• _Collected data entries_:

********************

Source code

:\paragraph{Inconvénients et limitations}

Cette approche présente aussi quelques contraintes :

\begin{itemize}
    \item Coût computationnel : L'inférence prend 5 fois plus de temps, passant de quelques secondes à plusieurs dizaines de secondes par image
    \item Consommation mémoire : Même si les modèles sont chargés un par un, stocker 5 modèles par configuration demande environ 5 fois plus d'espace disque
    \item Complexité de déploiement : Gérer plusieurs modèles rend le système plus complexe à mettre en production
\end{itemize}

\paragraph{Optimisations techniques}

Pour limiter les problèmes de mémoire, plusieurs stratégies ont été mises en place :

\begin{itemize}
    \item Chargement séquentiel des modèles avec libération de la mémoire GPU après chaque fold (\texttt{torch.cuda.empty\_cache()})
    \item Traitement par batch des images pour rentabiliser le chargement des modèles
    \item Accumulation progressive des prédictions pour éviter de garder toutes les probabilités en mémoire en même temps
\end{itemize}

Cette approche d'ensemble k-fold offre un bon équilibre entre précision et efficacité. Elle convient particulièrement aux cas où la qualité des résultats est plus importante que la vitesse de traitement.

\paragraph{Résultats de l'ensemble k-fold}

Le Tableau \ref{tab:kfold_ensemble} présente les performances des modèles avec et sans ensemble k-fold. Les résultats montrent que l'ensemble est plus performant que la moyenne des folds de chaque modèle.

********************

• _Task item_: Write out word for word every line from the one containing "en même temps" through the last line of the data, and no other line.

• _Answer to the problem_:
    \item Accumulation progressive des prédictions pour éviter de garder toutes les probabilités en mémoire en même temps
\end{itemize}

Cette approche d'ensemble k-fold offre un bon équilibre entre précision et efficacité. Elle convient particulièrement aux cas où la qualité des résultats est plus importante que la vitesse de traitement.

\paragraph{Résultats de l'ensemble k-fold}

Le Tableau \ref{tab:kfold_ensemble} présente les performances des modèles avec et sans ensemble k-fold. Les résultats montrent que l'ensemble est plus performant que la moyenne des folds de chaque modèle.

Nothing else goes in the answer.